── Supplied data

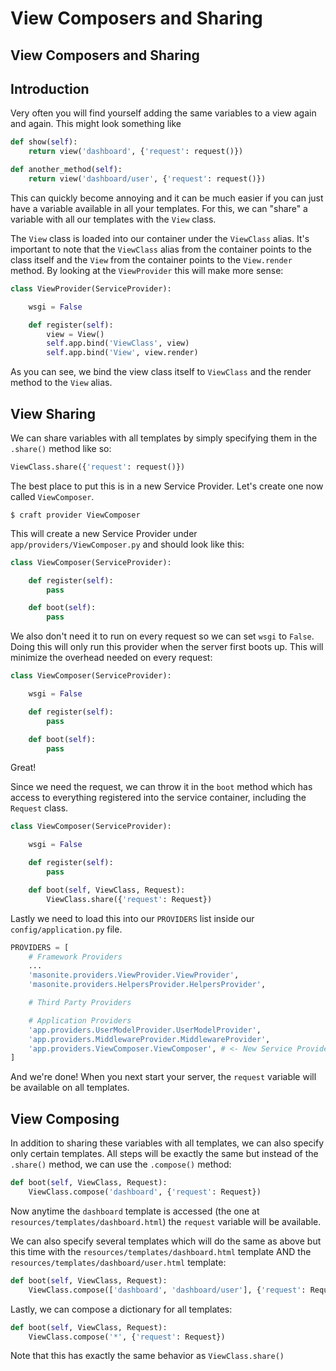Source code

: # View Composers and Sharing

## View Composers and Sharing

## Introduction

Very often you will find yourself adding the same variables to a view again and again. This might look something like

```python
def show(self):
    return view('dashboard', {'request': request()})

def another_method(self):
    return view('dashboard/user', {'request': request()})
```

This can quickly become annoying and it can be much easier if you can just have a variable available in all your templates. For this, we can "share" a variable with all our templates with the `View` class.

The `View` class is loaded into our container under the `ViewClass` alias. It's important to note that the `ViewClass` alias from the container points to the class itself and the `View` from the container points to the `View.render` method. By looking at the `ViewProvider` this will make more sense:

```python
class ViewProvider(ServiceProvider):

    wsgi = False

    def register(self):
        view = View()
        self.app.bind('ViewClass', view)
        self.app.bind('View', view.render)
```

As you can see, we bind the view class itself to `ViewClass` and the render method to the `View` alias.

## View Sharing

We can share variables with all templates by simply specifying them in the `.share()` method like so:

```python
ViewClass.share({'request': request()})
```

The best place to put this is in a new Service Provider. Let's create one now called `ViewComposer`.

```text
$ craft provider ViewComposer
```

This will create a new Service Provider under `app/providers/ViewComposer.py` and should look like this:

```python
class ViewComposer(ServiceProvider):

    def register(self):
        pass

    def boot(self):
        pass
```

We also don't need it to run on every request so we can set `wsgi` to `False`. Doing this will only run this provider when the server first boots up. This will minimize the overhead needed on every request:

```python
class ViewComposer(ServiceProvider):

    wsgi = False

    def register(self):
        pass

    def boot(self):
        pass
```

Great!

Since we need the request, we can throw it in the `boot` method which has access to everything registered into the service container, including the `Request` class.

```python
class ViewComposer(ServiceProvider):

    wsgi = False

    def register(self):
        pass

    def boot(self, ViewClass, Request):
        ViewClass.share({'request': Request})
```

Lastly we need to load this into our `PROVIDERS` list inside our `config/application.py` file.

```python
PROVIDERS = [
    # Framework Providers
    ...
    'masonite.providers.ViewProvider.ViewProvider',
    'masonite.providers.HelpersProvider.HelpersProvider',

    # Third Party Providers

    # Application Providers
    'app.providers.UserModelProvider.UserModelProvider',
    'app.providers.MiddlewareProvider.MiddlewareProvider',
    'app.providers.ViewComposer.ViewComposer', # <- New Service Provider
]
```

And we're done! When you next start your server, the `request` variable will be available on all templates.

## View Composing

In addition to sharing these variables with all templates, we can also specify only certain templates. All steps will be exactly the same but instead of the `.share()` method, we can use the `.compose()` method:

```python
def boot(self, ViewClass, Request):
    ViewClass.compose('dashboard', {'request': Request})
```

Now anytime the `dashboard` template is accessed \(the one at `resources/templates/dashboard.html`\) the `request` variable will be available.

We can also specify several templates which will do the same as above but this time with the `resources/templates/dashboard.html` template AND the `resources/templates/dashboard/user.html` template:

```python
def boot(self, ViewClass, Request):
    ViewClass.compose(['dashboard', 'dashboard/user'], {'request': Request})
```

Lastly, we can compose a dictionary for all templates:

```python
def boot(self, ViewClass, Request):
    ViewClass.compose('*', {'request': Request})
```

Note that this has exactly the same behavior as `ViewClass.share()`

────

What you are asked to do – Copy out every line of the records that the string "server" appears in.

Output for this task –
We also don't need it to run on every request so we can set `wsgi` to `False`. Doing this will only run this provider when the server first boots up. This will minimize the overhead needed on every request:
And we're done! When you next start your server, the `request` variable will be available on all templates.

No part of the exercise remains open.